You know those stupid relationship quotes and pictures people post on Facebook? Like, "back in our grandparents' time there was less divorce because people worked for what they wanted and they worked out their problems." I'm thinking, no, divorce was not accepted and women were in a lesser role so that shit got rug swept. Or just anything about if you want a relationship how you have to work for it and fight for it. And in my head I'm thinking, "yeah...but that is saying that I will accept toxic behavior so I can have a relationship and assuming he will change because I'm fighting to stay and it will be done because he loves me." Most of the time the people posting that kind of stuff don't have very healthy relationships either.
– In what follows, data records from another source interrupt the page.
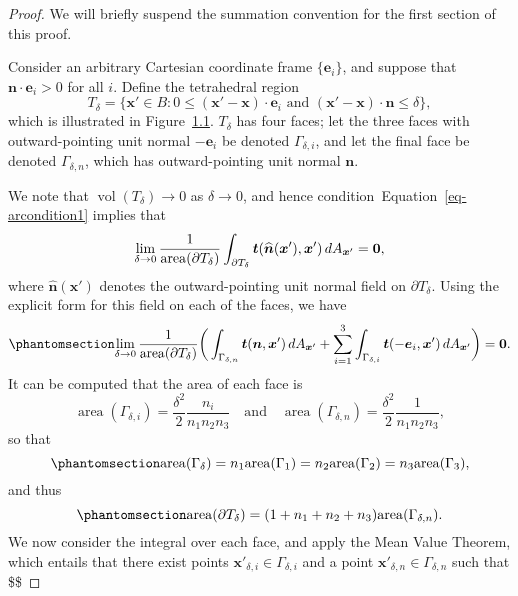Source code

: \documentclass[
  letterpaper,
  DIV=11,
  numbers=noendperiod]{scrreprt}
\theoremstyle{plain}
\theoremstyle{remark}
\begin{document}
\begin{proof}
We will briefly suspend the summation convention for the first section
of this proof.

Consider an arbitrary Cartesian coordinate frame
\(\{{\boldsymbol{e}}_i\}\), and suppose that
\({\boldsymbol{n}}\cdot{\boldsymbol{e}}_i>0\) for all \(i\). Define the
tetrahedral region
\[T_\delta = \big\{{\boldsymbol{x}}'\in B: 0\leq ({\boldsymbol{x}}'-{\boldsymbol{x}})\cdot{\boldsymbol{e}}_i\text{ and }({\boldsymbol{x}}'-{\boldsymbol{x}})\cdot{\boldsymbol{n}}\leq\delta \big\},\]
which is illustrated in Figure~\hyperref[fig:stresstetradhedron]{1.1}.
\(T_\delta\) has four faces; let the three faces with outward-pointing
unit normal \(-{\boldsymbol{e}}_i\) be denoted \(\Gamma_{\delta,i}\),
and let the final face be denoted \(\Gamma_{\delta,n}\), which has
outward-pointing unit normal \({\boldsymbol{n}}\).

We note that \({\operatorname{vol}}(T_\delta)\to0\) as \(\delta\to0\),
and hence condition~Equation~\ref{eq-arcondition1} implies that
\[\lim_{\delta\to0}\frac{1}{{\operatorname{area}}(\partial T_\delta)}\int_{\partial T_\delta} {\boldsymbol{t}}(\widehat{{\boldsymbol{n}}}({\boldsymbol{x}}'),{\boldsymbol{x}}')\,dA_{{\boldsymbol{x}}'} = \bf0,\]
where \(\widehat{{\boldsymbol{n}}}({\boldsymbol{x}}')\) denotes the
outward-pointing unit normal field on \(\partial T_\delta\). Using the
explicit form for this field on each of the faces, we have
\begin{equation}\phantomsection\label{eq-tetlimit}{
    \lim_{\delta\to0}\frac{1}{{\operatorname{area}}(\partial T_\delta)}\bigg(\int_{\Gamma_{\delta,n}} {\boldsymbol{t}}({\boldsymbol{n}},{\boldsymbol{x}}')\,dA_{{\boldsymbol{x}}'}+\sum_{i=1}^3\int_{\Gamma_{\delta,i}} {\boldsymbol{t}}(-{\boldsymbol{e}}_i,{\boldsymbol{x}}')\,dA_{{\boldsymbol{x}}'}\bigg) = \bf0.}\end{equation}
It can be computed that the area of each face is
\[{\operatorname{area}}(\Gamma_{\delta,i}) = \frac{\delta^2}{2}\frac{n_i}{n_1n_2n_3}\quad\text{and}\quad{\operatorname{area}}(\Gamma_{\delta,n}) = \frac{\delta^2}{2}\frac{1}{n_1n_2n_3},\]
so that \begin{equation}\phantomsection\label{eq-tetarearelation1}{
    {\operatorname{area}}(\Gamma_\delta) = n_1 {\operatorname{area}}(\Gamma_1)=n_2{\operatorname{area}}(\Gamma_2) = n_3{\operatorname{area}}(\Gamma_3),
}\end{equation} and thus
\begin{equation}\phantomsection\label{eq-tetarearelation2}{
    {\operatorname{area}}(\partial T_\delta) = (1+n_1+n_2+n_3){\operatorname{area}}(\Gamma_{\delta,n}).}\end{equation}
We now consider the integral over each face, and apply the Mean Value
Theorem, which entails that there exist points
\({\boldsymbol{x}}'_{\delta,i}\in\Gamma_{\delta,i}\) and a point
\({\boldsymbol{x}}'_{\delta,n}\in\Gamma_{\delta,n}\) such that \$\$


\end{proof}
\end{document}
Anyway, I just thought how bitter I sounded in my head. Totally not going to go there on Facebook. And then I think, "ok TCD. Just shut up and start your cat collection. You have three and you've been burned...you're well on your way to be a crazy cat lady."

Me: 35
WH: 37 TimeToManUp
Married: 14 years, together 19 years
3 daughters: 12, 8, 6, and 2 angel babies (2013 and 2014)

D-Day: 12/21/2011
Confronted him: 12/22/2011

This is the most difficult thing I've ever done.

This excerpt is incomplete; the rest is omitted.